Plain-text document sources
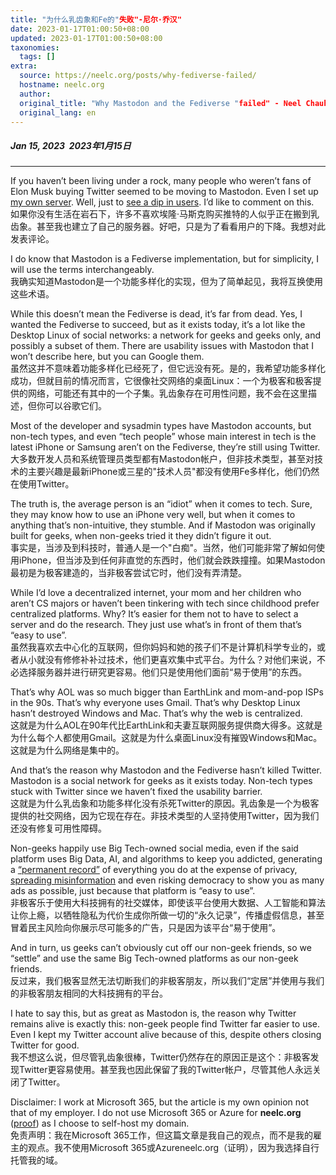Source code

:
```yaml
---
title: "为什么乳齿象和Fe的"失败"-尼尔·乔汉"
date: 2023-01-17T01:00:50+08:00
updated: 2023-01-17T01:00:50+08:00
taxonomies:
  tags: []
extra:
  source: https://neelc.org/posts/why-fediverse-failed/
  hostname: neelc.org
  author: 
  original_title: "Why Mastodon and the Fediverse "failed" - Neel Chauhan --"
  original_lang: en
---
```


##### Jan 15, 2023  2023年1月15日

___

If you haven’t been living under a rock, many people who weren’t fans of Elon Musk buying Twitter seemed to be moving to Mastodon. Even I set up [my own server](https://mastodon.neelc.org/@neel). Well, just to [see a dip in users](https://www.pcmag.com/news/mastodons-active-users-are-declining). I’d like to comment on this.  
如果你没有生活在岩石下，许多不喜欢埃隆·马斯克购买推特的人似乎正在搬到乳齿象。甚至我也建立了自己的服务器。好吧，只是为了看看用户的下降。我想对此发表评论。  

I do know that Mastodon is a Fediverse implementation, but for simplicity, I will use the terms interchangeably.  
我确实知道Mastodon是一个功能多样化的实现，但为了简单起见，我将互换使用这些术语。  

While this doesn’t mean the Fediverse is dead, it’s far from dead. Yes, I wanted the Fediverse to succeed, but as it exists today, it’s a lot like the Desktop Linux of social networks: a network for geeks and geeks only, and possibly a subset of them. There are usability issues with Mastodon that I won’t describe here, but you can Google them.  
虽然这并不意味着功能多样化已经死了，但它远没有死。是的，我希望功能多样化成功，但就目前的情况而言，它很像社交网络的桌面Linux：一个为极客和极客提供的网络，可能还有其中的一个子集。乳齿象存在可用性问题，我不会在这里描述，但你可以谷歌它们。  

Most of the developer and sysadmin types have Mastodon accounts, but non-tech types, and even “tech people” whose main interest in tech is the latest iPhone or Samsung aren’t on the Fediverse, they’re still using Twitter.  
大多数开发人员和系统管理员类型都有Mastodon帐户，但非技术类型，甚至对技术的主要兴趣是最新iPhone或三星的"技术人员"都没有使用Fe多样化，他们仍然在使用Twitter。  

The truth is, the average person is an “idiot” when it comes to tech. Sure, they may know how to use an iPhone very well, but when it comes to anything that’s non-intuitive, they stumble. And if Mastodon was originally built for geeks, when non-geeks tried it they didn’t figure it out.  
事实是，当涉及到科技时，普通人是一个"白痴"。当然，他们可能非常了解如何使用iPhone，但当涉及到任何非直觉的东西时，他们就会跌跌撞撞。如果Mastodon最初是为极客建造的，当非极客尝试它时，他们没有弄清楚。  

While I’d love a decentralized internet, your mom and her children who aren’t CS majors or haven’t been tinkering with tech since childhood prefer centralized platforms. Why? It’s easier for them not to have to select a server and do the research. They just use what’s in front of them that’s “easy to use”.  
虽然我喜欢去中心化的互联网，但你妈妈和她的孩子们不是计算机科学专业的，或者从小就没有修修补补过技术，他们更喜欢集中式平台。为什么？对他们来说，不必选择服务器并进行研究更容易。他们只是使用他们面前“易于使用”的东西。  

That’s why AOL was so much bigger than EarthLink and mom-and-pop ISPs in the 90s. That’s why everyone uses Gmail. That’s why Desktop Linux hasn’t destroyed Windows and Mac. That’s why the web is centralized.  
这就是为什么AOL在90年代比EarthLink和夫妻互联网服务提供商大得多。这就是为什么每个人都使用Gmail。这就是为什么桌面Linux没有摧毁Windows和Mac。这就是为什么网络是集中的。  

And that’s the reason why Mastodon and the Fediverse hasn’t killed Twitter. Mastodon is a social network for geeks as it exists today. Non-tech types stuck with Twitter since we haven’t fixed the usability barrier.  
这就是为什么乳齿象和功能多样化没有杀死Twitter的原因。乳齿象是一个为极客提供的社交网络，因为它现在存在。非技术类型的人坚持使用Twitter，因为我们还没有修复可用性障碍。  

Non-geeks happily use Big Tech-owned social media, even if the said platform uses Big Data, AI, and algorithms to keep you addicted, generating a [“permanent record”](https://www.vox.com/recode/2019/10/31/20940532/edward-snowden-facebook-nsa-whistleblower) of everything you do at the expense of privacy, [spreading misinformation](https://www.technologyreview.com/2021/11/20/1039076/facebook-google-disinformation-clickbait/) and even risking democracy to show you as many ads as possible, just because that platform is “easy to use”.  
非极客乐于使用大科技拥有的社交媒体，即使该平台使用大数据、人工智能和算法让你上瘾，以牺牲隐私为代价生成你所做一切的“永久记录”，传播虚假信息，甚至冒着民主风险向你展示尽可能多的广告，只是因为该平台“易于使用”。  

And in turn, us geeks can’t obviously cut off our non-geek friends, so we “settle” and use the same Big Tech-owned platforms as our non-geek friends.  
反过来，我们极客显然无法切断我们的非极客朋友，所以我们“定居”并使用与我们的非极客朋友相同的大科技拥有的平台。  

I hate to say this, but as great as Mastodon is, the reason why Twitter remains alive is exactly this: non-geek people find Twitter far easier to use. Even I kept my Twitter account alive because of this, despite others closing Twitter for good.  
我不想这么说，但尽管乳齿象很棒，Twitter仍然存在的原因正是这个：非极客发现Twitter更容易使用。甚至我也因此保留了我的Twitter帐户，尽管其他人永远关闭了Twitter。  

Disclaimer: I work at Microsoft 365, but the article is my own opinion not that of my employer. I do not use Microsoft 365 or Azure for **neelc.org** ([proof](https://bgp.he.net/dns/neelc.org)) as I choose to self-host my domain.  
免责声明：我在Microsoft 365工作，但这篇文章是我自己的观点，而不是我的雇主的观点。我不使用Microsoft 365或Azureneelc.org（证明），因为我选择自行托管我的域。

▸ ABOUT THIS EXERCISE: The answer is the run of lines above from the line containing "我确实知道Mastodon是" through the line containing "大多数开发人员和系统管理员类", copied exactly and alone.

▸ TASK ANSWER:
我确实知道Mastodon是一个功能多样化的实现，但为了简单起见，我将互换使用这些术语。  

While this doesn’t mean the Fediverse is dead, it’s far from dead. Yes, I wanted the Fediverse to succeed, but as it exists today, it’s a lot like the Desktop Linux of social networks: a network for geeks and geeks only, and possibly a subset of them. There are usability issues with Mastodon that I won’t describe here, but you can Google them.  
虽然这并不意味着功能多样化已经死了，但它远没有死。是的，我希望功能多样化成功，但就目前的情况而言，它很像社交网络的桌面Linux：一个为极客和极客提供的网络，可能还有其中的一个子集。乳齿象存在可用性问题，我不会在这里描述，但你可以谷歌它们。  

Most of the developer and sysadmin types have Mastodon accounts, but non-tech types, and even “tech people” whose main interest in tech is the latest iPhone or Samsung aren’t on the Fediverse, they’re still using Twitter.  
大多数开发人员和系统管理员类型都有Mastodon帐户，但非技术类型，甚至对技术的主要兴趣是最新iPhone或三星的"技术人员"都没有使用Fe多样化，他们仍然在使用Twitter。  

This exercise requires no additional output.